EXERCISE INPUT:
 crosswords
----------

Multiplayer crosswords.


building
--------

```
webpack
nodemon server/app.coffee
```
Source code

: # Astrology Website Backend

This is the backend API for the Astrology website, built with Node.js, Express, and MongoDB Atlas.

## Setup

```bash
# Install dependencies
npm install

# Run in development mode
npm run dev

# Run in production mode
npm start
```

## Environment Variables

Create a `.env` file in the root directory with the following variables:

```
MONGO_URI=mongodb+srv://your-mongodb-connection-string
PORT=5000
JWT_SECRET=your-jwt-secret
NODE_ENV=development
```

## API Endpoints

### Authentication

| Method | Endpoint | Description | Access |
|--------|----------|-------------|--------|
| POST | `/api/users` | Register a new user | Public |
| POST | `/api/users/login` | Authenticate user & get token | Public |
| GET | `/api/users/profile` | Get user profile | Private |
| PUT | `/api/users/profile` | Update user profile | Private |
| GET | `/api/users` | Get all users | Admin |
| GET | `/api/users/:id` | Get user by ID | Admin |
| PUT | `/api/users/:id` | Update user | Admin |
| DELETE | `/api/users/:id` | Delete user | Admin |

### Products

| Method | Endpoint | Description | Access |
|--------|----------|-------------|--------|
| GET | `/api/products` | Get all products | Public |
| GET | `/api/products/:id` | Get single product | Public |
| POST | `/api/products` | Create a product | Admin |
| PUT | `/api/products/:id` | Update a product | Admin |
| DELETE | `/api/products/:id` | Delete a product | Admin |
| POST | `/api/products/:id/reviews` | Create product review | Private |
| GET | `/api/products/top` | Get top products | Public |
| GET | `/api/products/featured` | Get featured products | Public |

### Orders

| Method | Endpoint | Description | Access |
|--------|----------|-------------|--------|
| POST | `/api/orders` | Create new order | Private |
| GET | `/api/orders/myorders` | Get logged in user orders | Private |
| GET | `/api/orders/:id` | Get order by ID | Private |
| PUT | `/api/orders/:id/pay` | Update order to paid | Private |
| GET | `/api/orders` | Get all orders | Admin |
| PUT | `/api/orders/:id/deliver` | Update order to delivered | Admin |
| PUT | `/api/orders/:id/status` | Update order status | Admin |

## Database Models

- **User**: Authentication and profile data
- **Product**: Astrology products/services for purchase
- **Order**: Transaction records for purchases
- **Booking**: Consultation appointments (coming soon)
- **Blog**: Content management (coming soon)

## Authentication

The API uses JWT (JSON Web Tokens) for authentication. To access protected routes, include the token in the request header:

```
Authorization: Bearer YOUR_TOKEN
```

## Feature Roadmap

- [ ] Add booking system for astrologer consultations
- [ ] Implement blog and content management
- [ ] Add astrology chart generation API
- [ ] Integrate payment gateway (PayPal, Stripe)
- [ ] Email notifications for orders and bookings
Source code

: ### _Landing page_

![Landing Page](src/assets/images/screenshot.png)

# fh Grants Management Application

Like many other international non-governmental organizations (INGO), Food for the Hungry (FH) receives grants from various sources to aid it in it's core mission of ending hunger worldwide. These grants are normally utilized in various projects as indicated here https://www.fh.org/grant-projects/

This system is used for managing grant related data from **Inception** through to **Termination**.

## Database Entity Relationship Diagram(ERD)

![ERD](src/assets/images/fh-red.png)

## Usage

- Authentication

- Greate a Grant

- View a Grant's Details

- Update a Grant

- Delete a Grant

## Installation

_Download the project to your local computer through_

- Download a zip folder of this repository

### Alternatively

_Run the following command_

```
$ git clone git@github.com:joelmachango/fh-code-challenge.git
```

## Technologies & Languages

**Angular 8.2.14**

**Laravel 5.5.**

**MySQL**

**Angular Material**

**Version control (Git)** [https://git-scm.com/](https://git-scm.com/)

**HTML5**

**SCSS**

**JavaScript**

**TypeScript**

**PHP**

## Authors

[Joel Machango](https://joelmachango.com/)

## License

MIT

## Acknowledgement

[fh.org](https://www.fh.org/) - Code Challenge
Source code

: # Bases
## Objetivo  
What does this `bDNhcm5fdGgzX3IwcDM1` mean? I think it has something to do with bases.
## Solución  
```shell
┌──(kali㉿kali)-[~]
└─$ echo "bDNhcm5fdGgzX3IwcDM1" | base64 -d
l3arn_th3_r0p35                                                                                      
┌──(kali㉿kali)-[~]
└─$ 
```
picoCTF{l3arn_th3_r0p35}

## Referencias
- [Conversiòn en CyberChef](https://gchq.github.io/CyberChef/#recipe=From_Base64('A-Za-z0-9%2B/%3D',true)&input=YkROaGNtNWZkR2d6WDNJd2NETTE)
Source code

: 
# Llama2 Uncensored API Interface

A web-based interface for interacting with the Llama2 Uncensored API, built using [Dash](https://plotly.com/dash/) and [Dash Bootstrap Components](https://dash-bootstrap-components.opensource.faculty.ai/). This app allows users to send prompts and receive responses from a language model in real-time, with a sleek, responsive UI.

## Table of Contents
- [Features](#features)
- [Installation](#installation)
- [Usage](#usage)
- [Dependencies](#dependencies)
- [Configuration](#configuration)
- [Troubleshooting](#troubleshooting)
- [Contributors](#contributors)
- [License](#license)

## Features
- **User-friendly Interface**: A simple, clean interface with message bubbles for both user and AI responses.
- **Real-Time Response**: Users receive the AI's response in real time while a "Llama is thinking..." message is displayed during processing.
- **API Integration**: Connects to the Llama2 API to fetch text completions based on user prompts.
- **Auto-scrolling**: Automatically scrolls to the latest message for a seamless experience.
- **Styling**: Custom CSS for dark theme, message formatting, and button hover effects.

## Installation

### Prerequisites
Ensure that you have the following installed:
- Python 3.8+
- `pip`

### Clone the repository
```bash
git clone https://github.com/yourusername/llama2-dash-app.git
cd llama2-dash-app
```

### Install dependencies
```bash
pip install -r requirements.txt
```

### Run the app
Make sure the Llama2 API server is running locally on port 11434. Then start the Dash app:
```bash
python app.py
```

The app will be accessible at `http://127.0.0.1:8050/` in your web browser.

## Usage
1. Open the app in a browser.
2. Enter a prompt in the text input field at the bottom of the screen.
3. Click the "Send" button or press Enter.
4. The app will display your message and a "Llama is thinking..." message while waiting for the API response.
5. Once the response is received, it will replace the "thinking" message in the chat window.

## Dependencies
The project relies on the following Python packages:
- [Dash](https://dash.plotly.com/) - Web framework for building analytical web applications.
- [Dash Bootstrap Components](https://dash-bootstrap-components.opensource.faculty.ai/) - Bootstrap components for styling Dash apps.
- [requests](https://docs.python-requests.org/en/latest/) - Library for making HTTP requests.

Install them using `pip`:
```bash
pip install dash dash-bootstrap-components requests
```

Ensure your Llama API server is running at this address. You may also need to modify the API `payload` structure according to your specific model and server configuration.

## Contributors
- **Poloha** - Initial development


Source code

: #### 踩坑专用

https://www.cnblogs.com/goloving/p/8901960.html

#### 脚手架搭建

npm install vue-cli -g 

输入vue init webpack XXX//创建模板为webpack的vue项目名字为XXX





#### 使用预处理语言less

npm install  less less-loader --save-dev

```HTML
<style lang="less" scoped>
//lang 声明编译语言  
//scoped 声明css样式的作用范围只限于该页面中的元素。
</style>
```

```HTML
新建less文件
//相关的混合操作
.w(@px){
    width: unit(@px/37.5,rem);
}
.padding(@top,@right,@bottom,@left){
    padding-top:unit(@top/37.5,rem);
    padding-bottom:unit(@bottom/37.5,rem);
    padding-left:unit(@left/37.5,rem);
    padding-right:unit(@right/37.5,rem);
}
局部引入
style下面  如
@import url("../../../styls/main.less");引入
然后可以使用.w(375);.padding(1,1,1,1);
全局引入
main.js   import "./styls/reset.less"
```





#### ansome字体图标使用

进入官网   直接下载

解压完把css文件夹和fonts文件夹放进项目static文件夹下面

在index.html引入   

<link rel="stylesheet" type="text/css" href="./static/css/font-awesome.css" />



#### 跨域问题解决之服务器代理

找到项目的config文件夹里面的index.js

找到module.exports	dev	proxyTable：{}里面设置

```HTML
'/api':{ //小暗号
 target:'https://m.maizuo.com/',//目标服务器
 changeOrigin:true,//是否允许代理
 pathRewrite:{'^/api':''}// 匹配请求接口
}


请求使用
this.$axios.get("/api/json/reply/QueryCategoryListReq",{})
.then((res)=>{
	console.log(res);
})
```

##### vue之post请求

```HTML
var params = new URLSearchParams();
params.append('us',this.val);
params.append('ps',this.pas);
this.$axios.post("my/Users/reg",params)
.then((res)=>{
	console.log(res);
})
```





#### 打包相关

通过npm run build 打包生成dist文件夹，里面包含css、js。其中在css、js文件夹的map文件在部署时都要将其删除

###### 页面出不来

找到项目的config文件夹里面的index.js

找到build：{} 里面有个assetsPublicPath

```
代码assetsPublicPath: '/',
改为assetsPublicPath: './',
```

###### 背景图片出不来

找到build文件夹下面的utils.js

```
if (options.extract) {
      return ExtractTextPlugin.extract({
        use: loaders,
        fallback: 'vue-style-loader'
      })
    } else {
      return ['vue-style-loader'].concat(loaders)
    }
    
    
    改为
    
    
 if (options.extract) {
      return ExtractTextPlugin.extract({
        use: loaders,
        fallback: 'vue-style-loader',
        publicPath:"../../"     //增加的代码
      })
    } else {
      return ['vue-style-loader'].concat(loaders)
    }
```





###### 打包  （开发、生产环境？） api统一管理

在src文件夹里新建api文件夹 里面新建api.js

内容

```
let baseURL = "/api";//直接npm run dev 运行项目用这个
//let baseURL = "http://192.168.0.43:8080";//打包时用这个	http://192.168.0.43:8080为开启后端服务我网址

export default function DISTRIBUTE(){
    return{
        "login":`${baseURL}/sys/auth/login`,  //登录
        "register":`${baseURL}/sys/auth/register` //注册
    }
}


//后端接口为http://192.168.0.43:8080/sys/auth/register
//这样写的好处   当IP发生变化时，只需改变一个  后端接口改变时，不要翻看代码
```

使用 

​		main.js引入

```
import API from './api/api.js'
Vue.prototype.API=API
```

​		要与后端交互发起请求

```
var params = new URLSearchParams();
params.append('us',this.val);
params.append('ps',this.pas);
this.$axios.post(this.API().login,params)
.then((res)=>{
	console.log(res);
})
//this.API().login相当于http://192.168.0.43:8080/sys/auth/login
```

TASK PROMPT: What you write must be the entries restated word for word, from the opening line through the one holding "user | Public |", with nothing else.

EXERCISE ANSWER:
 crosswords
----------

Multiplayer crosswords.


building
--------

```
webpack
nodemon server/app.coffee
```
Source code

: # Astrology Website Backend

This is the backend API for the Astrology website, built with Node.js, Express, and MongoDB Atlas.

## Setup

```bash
# Install dependencies
npm install

# Run in development mode
npm run dev

# Run in production mode
npm start
```

## Environment Variables

Create a `.env` file in the root directory with the following variables:

```
MONGO_URI=mongodb+srv://your-mongodb-connection-string
PORT=5000
JWT_SECRET=your-jwt-secret
NODE_ENV=development
```

## API Endpoints

### Authentication

| Method | Endpoint | Description | Access |
|--------|----------|-------------|--------|
| POST | `/api/users` | Register a new user | Public |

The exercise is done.